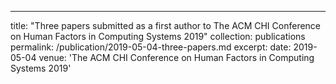 ---
title: "Three papers submitted as a first author to The ACM CHI Conference on Human Factors in Computing Systems 2019"
collection: publications
permalink: /publication/2019-05-04-three-papers.md
excerpt: 
date: 2019-05-04
venue: 'The ACM CHI Conference on Human Factors in Computing Systems 2019'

━━━━━━

■ What you need to do: Transcribe the listing exactly; skip the pictures.

■ Solution to the exercise:
 ---
title: "Three papers submitted as a first author to The ACM CHI Conference on Human Factors in Computing Systems 2019"
collection: publications
permalink: /publication/2019-05-04-three-papers.md
excerpt: 
date: 2019-05-04
venue: 'The ACM CHI Conference on Human Factors in Computing Systems 2019'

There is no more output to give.